Friday, December 08, 2006

No relief from the Iraq Study Group



Turmoil in Baghdad and Washington
Published Dec 7, 2006 1:40 AM

The Iraqi resistance continues handing setbacks to U.S. occupation and Iraqi puppet forces. With 10 GIs reported killed on Dec. 3, including deaths from a helicopter crash the Pentagon claims was “mechanical,” official U.S. troop deaths are over 2,900. Car bombings leave Baghdad in turmoil. U.S. forces in Anbar Province once again are striking residential areas with bombs, rockets and artillery, killing children and other civilians although they allege their targets are fighters.

U.S. aggression in Iraq has led to disaster. Most of all, disaster for the Iraqi people. How bad it is was hinted at by outgoing United Nations Secretary General Kofi Annan, who broke a taboo by telling the BBC on Dec. 4 that it is worse now for ordinary Iraqis than under Saddam Hussein. Annan added that U.N. inspectors sent to Iraq could have avoided the war “if they had more time,” that is, if the Bush administration had not been hell-bent to carry out a criminal invasion.

But it is also a disaster for the Bush administration’s original scheme to conquer an entire region, monopolize its resources and use it as a base of expansion. Instead, the invasion and occupation have exposed U.S. political and military weaknesses to the world, in what former President Jimmy Carter calls “one of the greatest blunders that [U.S.] American presidents have ever made.”
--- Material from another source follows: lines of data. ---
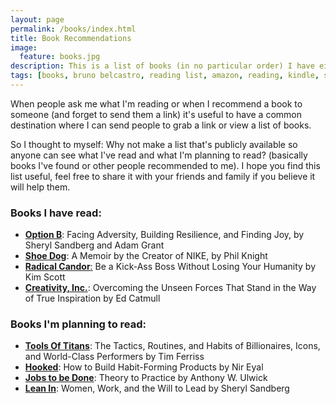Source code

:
 ```yaml
---
layout: page
permalink: /books/index.html
title: Book Recommendations
image:
  feature: books.jpg
description: This is a list of books (in no particular order) I have either read or plan to read in the near future.
tags: [books, bruno belcastro, reading list, amazon, reading, kindle, self-improvement]
---
```


When people ask me what I'm reading or when I recommend a book to someone (and forget to send them a link) it's useful to have a common destination where I can send people to grab a link or view a list of books. 

So I thought to myself: Why not make a list that's publicly available so anyone can see what I've read and what I'm planning to read? (basically books I've found or other people recommended to me). I hope you find this list useful, feel free to share it with your friends and family if you believe it will help them.

### Books I have read:

* [**Option B**](https://amzn.to/2A4Msib): Facing Adversity, Building Resilience, and Finding Joy, by Sheryl Sandberg and Adam Grant
* [**Shoe Dog**](https://amzn.to/2LC1bWf): A Memoir by the Creator of NIKE, by Phil Knight
* [**Radical Candor**:](https://amzn.to/2A4N8UL) Be a Kick-Ass Boss Without Losing Your Humanity by Kim Scott
* [**Creativity, Inc.**](https://amzn.to/2LAronZ): Overcoming the Unseen Forces That Stand in the Way of True Inspiration by Ed Catmull

### Books I'm planning to read:

* [**Tools Of Titans**](https://amzn.to/2LknlNq): The Tactics, Routines, and Habits of Billionaires, Icons, and World-Class Performers by Tim Ferriss
* [**Hooked**](https://amzn.to/2OetxV1): How to Build Habit-Forming Products by Nir Eyal
* [**Jobs to be Done**](https://amzn.to/2A7FoBn): Theory to Practice by Anthony W. Ulwick
* [**Lean In**](https://amzn.to/2LhasUe): Women, Work, and the Will to Lead by Sheryl Sandberg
Washington has its own kind of turmoil these days as ruling circles there battle over how to cut U.S. losses. Attention is now focused on the upcoming Dec. 6 report from the Iraq Study Group, set up by Congress last March to study ways to change U.S. fortunes in Baghdad.
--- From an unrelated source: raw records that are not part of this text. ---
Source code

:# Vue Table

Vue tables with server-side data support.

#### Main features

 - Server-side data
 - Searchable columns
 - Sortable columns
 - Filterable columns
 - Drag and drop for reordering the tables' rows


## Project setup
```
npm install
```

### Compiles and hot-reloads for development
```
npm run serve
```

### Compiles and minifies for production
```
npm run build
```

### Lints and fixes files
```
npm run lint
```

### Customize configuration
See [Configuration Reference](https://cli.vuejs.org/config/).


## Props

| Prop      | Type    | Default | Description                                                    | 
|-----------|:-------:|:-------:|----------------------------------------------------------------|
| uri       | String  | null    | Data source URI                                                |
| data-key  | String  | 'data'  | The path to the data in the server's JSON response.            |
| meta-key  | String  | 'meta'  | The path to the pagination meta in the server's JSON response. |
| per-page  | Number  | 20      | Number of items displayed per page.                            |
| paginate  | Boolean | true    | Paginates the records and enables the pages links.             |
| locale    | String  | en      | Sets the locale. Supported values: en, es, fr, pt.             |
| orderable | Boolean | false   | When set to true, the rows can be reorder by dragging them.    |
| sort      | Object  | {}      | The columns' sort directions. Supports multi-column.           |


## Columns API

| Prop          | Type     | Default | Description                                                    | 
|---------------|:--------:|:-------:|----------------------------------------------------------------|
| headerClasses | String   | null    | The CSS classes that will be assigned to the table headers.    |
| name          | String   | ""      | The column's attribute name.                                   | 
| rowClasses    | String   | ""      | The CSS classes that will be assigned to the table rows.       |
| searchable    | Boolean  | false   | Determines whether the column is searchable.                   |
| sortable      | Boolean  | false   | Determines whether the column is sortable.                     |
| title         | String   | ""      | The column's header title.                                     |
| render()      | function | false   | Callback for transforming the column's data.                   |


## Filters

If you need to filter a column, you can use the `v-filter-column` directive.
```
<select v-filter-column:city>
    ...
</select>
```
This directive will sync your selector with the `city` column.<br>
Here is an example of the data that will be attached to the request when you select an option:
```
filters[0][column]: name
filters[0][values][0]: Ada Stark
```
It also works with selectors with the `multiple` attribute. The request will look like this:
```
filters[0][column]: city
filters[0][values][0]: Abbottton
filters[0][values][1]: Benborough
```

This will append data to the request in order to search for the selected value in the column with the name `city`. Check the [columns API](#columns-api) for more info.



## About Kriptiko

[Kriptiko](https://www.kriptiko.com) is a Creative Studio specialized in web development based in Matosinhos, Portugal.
Led by former Secretary of State James Baker, who is now an adviser to former President George H.W. Bush, and made up of five Republicans and five Democrats, the ISG has become a point of reference for all Washington. According to leaks—which have been frequent in Washington lately—the ISG will offer some compromise programs that add up to a gradual drawback of U.S. combat forces from Iraq, replacing them with U.S. military advisers to the Iraqi puppet troops.

These programs include the possibility of negotiating with Iran and Syria, but also allow U.S. military commanders flexibility to keep U.S. troops in Iraq, as determined by conditions there. It is also unclear how the ISG will impose its program on the administration. But already the news from Iraq is that more U.S. advisers—even though they are not specially trained for the job—are now attached to Iraqi units. (New York Times, Dec. 5)

Iraq out of U.S. control

Revealing U.S. weaknesses are recent statements by U.S. diplomats and officials regarding the bleak prospects that ISG “solutions” will lead anywhere. One of the harshest critiques came from Richard C. Holbrooke, the former U.S. ambassador to the United Nations. Holbrooke is a hard-nosed imperialist diplomat. In 1995 he brokered the Dayton Accords by using threats of continued NATO bombing to force the Yugoslav government to make serious concessions to Washington’s ongoing attempt to break up that country.

Of Iraq, Holbrooke said: “For all the excitement in Washington, this will be decided on the ground in Baghdad. The United States has lost its capacity to shape the events on the ground, regardless of what’s recommended by the commission, regardless of what’s done by the U.S. military and the president.” (Washington Post, Dec. 1)

Strangely enough, one of the warlords who finally realized his Iraq policy had ended in shambles is recently fired Defense Secretary Donald Rumsfeld. In a classified memo written to the White House on Nov. 6, two days before he was dismissed—this one leaked to the New York Times—Rumsfeld noted: “In my view it is time for a major adjustment. Clearly, what U.S. forces are currently doing in Iraq is not working well enough or fast enough.”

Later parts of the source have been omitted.